(ABOUT THIS EXERCISE)
The listing is to be returned word for word, without its images.

(DATASET CONTENT)

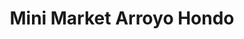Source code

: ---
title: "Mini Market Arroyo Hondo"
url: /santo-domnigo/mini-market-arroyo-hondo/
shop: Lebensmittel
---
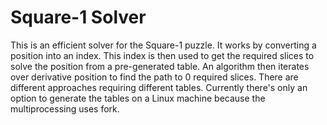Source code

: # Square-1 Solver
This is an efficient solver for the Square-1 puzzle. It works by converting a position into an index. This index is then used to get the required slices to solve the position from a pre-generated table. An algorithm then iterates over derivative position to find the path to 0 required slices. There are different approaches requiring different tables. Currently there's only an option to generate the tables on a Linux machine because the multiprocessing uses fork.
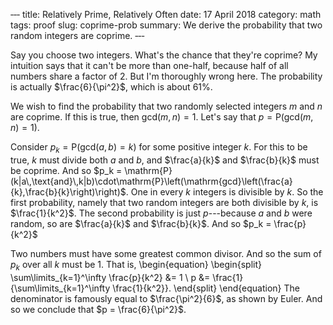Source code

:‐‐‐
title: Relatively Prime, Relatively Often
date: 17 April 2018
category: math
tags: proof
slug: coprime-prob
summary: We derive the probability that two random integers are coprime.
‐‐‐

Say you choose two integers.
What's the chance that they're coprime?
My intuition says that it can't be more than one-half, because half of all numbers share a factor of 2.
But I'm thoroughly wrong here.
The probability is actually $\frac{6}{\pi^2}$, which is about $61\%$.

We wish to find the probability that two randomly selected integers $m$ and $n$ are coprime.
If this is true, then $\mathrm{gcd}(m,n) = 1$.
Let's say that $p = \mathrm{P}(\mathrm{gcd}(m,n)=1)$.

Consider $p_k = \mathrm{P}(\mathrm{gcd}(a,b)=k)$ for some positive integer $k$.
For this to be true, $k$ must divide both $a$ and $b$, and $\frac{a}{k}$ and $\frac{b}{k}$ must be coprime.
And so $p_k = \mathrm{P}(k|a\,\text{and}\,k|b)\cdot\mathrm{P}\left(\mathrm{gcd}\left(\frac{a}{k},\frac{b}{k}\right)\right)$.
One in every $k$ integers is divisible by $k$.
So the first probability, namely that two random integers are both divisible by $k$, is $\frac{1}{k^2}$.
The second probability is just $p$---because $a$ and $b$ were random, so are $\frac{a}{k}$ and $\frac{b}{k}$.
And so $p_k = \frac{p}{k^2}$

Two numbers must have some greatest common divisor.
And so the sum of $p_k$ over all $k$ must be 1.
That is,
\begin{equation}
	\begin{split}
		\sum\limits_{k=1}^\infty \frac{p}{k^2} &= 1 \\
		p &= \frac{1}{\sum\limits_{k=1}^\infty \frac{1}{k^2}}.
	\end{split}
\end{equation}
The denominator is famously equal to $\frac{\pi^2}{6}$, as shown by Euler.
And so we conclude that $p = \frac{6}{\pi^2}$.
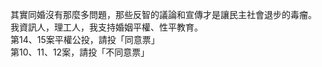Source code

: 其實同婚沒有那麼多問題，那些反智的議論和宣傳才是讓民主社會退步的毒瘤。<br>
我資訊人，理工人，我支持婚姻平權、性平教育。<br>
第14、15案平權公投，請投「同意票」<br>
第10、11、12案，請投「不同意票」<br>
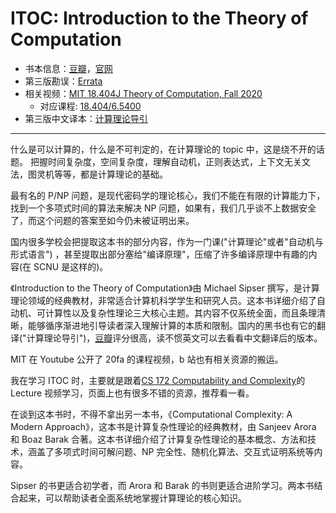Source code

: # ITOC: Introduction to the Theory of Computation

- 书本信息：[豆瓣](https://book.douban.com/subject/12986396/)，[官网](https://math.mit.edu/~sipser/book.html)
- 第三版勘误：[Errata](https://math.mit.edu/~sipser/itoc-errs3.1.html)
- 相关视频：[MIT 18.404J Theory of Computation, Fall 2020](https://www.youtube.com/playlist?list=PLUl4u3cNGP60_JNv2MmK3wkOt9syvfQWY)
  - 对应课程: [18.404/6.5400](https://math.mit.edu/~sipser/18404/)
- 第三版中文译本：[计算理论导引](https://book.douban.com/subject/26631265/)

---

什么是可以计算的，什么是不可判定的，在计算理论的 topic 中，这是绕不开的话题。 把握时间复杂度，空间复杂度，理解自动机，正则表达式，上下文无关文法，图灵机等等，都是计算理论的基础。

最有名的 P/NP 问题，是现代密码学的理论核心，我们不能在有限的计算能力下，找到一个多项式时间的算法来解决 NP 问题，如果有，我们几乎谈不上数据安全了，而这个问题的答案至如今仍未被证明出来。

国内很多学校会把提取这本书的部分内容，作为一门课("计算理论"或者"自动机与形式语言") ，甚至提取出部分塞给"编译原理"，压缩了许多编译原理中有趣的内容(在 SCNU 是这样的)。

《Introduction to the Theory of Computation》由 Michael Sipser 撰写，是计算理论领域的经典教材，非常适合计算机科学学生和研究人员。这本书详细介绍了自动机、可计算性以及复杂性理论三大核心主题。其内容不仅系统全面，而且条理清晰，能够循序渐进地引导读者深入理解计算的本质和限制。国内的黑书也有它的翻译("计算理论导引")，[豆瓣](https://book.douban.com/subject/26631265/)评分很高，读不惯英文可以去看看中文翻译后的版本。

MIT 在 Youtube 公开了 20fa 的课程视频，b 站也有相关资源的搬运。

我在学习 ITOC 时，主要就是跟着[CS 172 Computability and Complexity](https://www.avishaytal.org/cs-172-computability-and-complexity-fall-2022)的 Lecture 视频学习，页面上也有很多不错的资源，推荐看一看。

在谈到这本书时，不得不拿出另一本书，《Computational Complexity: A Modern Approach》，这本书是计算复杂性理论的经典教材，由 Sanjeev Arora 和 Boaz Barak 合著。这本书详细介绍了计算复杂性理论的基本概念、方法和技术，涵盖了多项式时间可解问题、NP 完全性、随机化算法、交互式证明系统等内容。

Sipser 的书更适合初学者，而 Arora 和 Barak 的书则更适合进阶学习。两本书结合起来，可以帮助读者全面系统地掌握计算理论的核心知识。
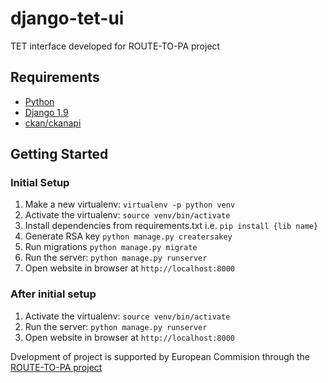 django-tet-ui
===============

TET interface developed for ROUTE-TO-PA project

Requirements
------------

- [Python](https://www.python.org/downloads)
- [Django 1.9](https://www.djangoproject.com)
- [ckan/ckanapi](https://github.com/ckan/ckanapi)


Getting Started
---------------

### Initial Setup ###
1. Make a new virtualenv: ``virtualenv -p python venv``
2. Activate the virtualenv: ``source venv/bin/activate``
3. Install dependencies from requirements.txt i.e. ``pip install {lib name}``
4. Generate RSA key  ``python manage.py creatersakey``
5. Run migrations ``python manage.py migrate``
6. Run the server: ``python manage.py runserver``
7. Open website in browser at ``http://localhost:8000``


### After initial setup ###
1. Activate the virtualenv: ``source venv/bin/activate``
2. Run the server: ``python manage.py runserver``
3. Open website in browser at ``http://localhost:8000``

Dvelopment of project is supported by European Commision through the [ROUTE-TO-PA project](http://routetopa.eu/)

(SOLUTION)
Source code

: ---
title: "Mini Market Arroyo Hondo"
url: /santo-domnigo/mini-market-arroyo-hondo/
shop: Lebensmittel
---
Source code

: # Square-1 Solver
This is an efficient solver for the Square-1 puzzle. It works by converting a position into an index. This index is then used to get the required slices to solve the position from a pre-generated table. An algorithm then iterates over derivative position to find the path to 0 required slices. There are different approaches requiring different tables. Currently there's only an option to generate the tables on a Linux machine because the multiprocessing uses fork.
Source code

:‐‐‐
title: Relatively Prime, Relatively Often
date: 17 April 2018
category: math
tags: proof
slug: coprime-prob
summary: We derive the probability that two random integers are coprime.
‐‐‐

Say you choose two integers.
What's the chance that they're coprime?
My intuition says that it can't be more than one-half, because half of all numbers share a factor of 2.
But I'm thoroughly wrong here.
The probability is actually $\frac{6}{\pi^2}$, which is about $61\%$.

We wish to find the probability that two randomly selected integers $m$ and $n$ are coprime.
If this is true, then $\mathrm{gcd}(m,n) = 1$.
Let's say that $p = \mathrm{P}(\mathrm{gcd}(m,n)=1)$.

Consider $p_k = \mathrm{P}(\mathrm{gcd}(a,b)=k)$ for some positive integer $k$.
For this to be true, $k$ must divide both $a$ and $b$, and $\frac{a}{k}$ and $\frac{b}{k}$ must be coprime.
And so $p_k = \mathrm{P}(k|a\,\text{and}\,k|b)\cdot\mathrm{P}\left(\mathrm{gcd}\left(\frac{a}{k},\frac{b}{k}\right)\right)$.
One in every $k$ integers is divisible by $k$.
So the first probability, namely that two random integers are both divisible by $k$, is $\frac{1}{k^2}$.
The second probability is just $p$---because $a$ and $b$ were random, so are $\frac{a}{k}$ and $\frac{b}{k}$.
And so $p_k = \frac{p}{k^2}$

Two numbers must have some greatest common divisor.
And so the sum of $p_k$ over all $k$ must be 1.
That is,
\begin{equation}
	\begin{split}
		\sum\limits_{k=1}^\infty \frac{p}{k^2} &= 1 \\
		p &= \frac{1}{\sum\limits_{k=1}^\infty \frac{1}{k^2}}.
	\end{split}
\end{equation}
The denominator is famously equal to $\frac{\pi^2}{6}$, as shown by Euler.
And so we conclude that $p = \frac{6}{\pi^2}$.
Source code

: 其實同婚沒有那麼多問題，那些反智的議論和宣傳才是讓民主社會退步的毒瘤。<br>
我資訊人，理工人，我支持婚姻平權、性平教育。<br>
第14、15案平權公投，請投「同意票」<br>
第10、11、12案，請投「不同意票」<br>
Source code

: # ITOC: Introduction to the Theory of Computation

- 书本信息：[豆瓣](https://book.douban.com/subject/12986396/)，[官网](https://math.mit.edu/~sipser/book.html)
- 第三版勘误：[Errata](https://math.mit.edu/~sipser/itoc-errs3.1.html)
- 相关视频：[MIT 18.404J Theory of Computation, Fall 2020](https://www.youtube.com/playlist?list=PLUl4u3cNGP60_JNv2MmK3wkOt9syvfQWY)
  - 对应课程: [18.404/6.5400](https://math.mit.edu/~sipser/18404/)
- 第三版中文译本：[计算理论导引](https://book.douban.com/subject/26631265/)

---

什么是可以计算的，什么是不可判定的，在计算理论的 topic 中，这是绕不开的话题。 把握时间复杂度，空间复杂度，理解自动机，正则表达式，上下文无关文法，图灵机等等，都是计算理论的基础。

最有名的 P/NP 问题，是现代密码学的理论核心，我们不能在有限的计算能力下，找到一个多项式时间的算法来解决 NP 问题，如果有，我们几乎谈不上数据安全了，而这个问题的答案至如今仍未被证明出来。

国内很多学校会把提取这本书的部分内容，作为一门课("计算理论"或者"自动机与形式语言") ，甚至提取出部分塞给"编译原理"，压缩了许多编译原理中有趣的内容(在 SCNU 是这样的)。

《Introduction to the Theory of Computation》由 Michael Sipser 撰写，是计算理论领域的经典教材，非常适合计算机科学学生和研究人员。这本书详细介绍了自动机、可计算性以及复杂性理论三大核心主题。其内容不仅系统全面，而且条理清晰，能够循序渐进地引导读者深入理解计算的本质和限制。国内的黑书也有它的翻译("计算理论导引")，[豆瓣](https://book.douban.com/subject/26631265/)评分很高，读不惯英文可以去看看中文翻译后的版本。

MIT 在 Youtube 公开了 20fa 的课程视频，b 站也有相关资源的搬运。

我在学习 ITOC 时，主要就是跟着[CS 172 Computability and Complexity](https://www.avishaytal.org/cs-172-computability-and-complexity-fall-2022)的 Lecture 视频学习，页面上也有很多不错的资源，推荐看一看。

在谈到这本书时，不得不拿出另一本书，《Computational Complexity: A Modern Approach》，这本书是计算复杂性理论的经典教材，由 Sanjeev Arora 和 Boaz Barak 合著。这本书详细介绍了计算复杂性理论的基本概念、方法和技术，涵盖了多项式时间可解问题、NP 完全性、随机化算法、交互式证明系统等内容。

Sipser 的书更适合初学者，而 Arora 和 Barak 的书则更适合进阶学习。两本书结合起来，可以帮助读者全面系统地掌握计算理论的核心知识。
 django-tet-ui
===============

TET interface developed for ROUTE-TO-PA project

Requirements
------------

- [Python](https://www.python.org/downloads)
- [Django 1.9](https://www.djangoproject.com)
- [ckan/ckanapi](https://github.com/ckan/ckanapi)


Getting Started
---------------

### Initial Setup ###
1. Make a new virtualenv: ``virtualenv -p python venv``
2. Activate the virtualenv: ``source venv/bin/activate``
3. Install dependencies from requirements.txt i.e. ``pip install {lib name}``
4. Generate RSA key  ``python manage.py creatersakey``
5. Run migrations ``python manage.py migrate``
6. Run the server: ``python manage.py runserver``
7. Open website in browser at ``http://localhost:8000``


### After initial setup ###
1. Activate the virtualenv: ``source venv/bin/activate``
2. Run the server: ``python manage.py runserver``
3. Open website in browser at ``http://localhost:8000``

Dvelopment of project is supported by European Commision through the [ROUTE-TO-PA project](http://routetopa.eu/)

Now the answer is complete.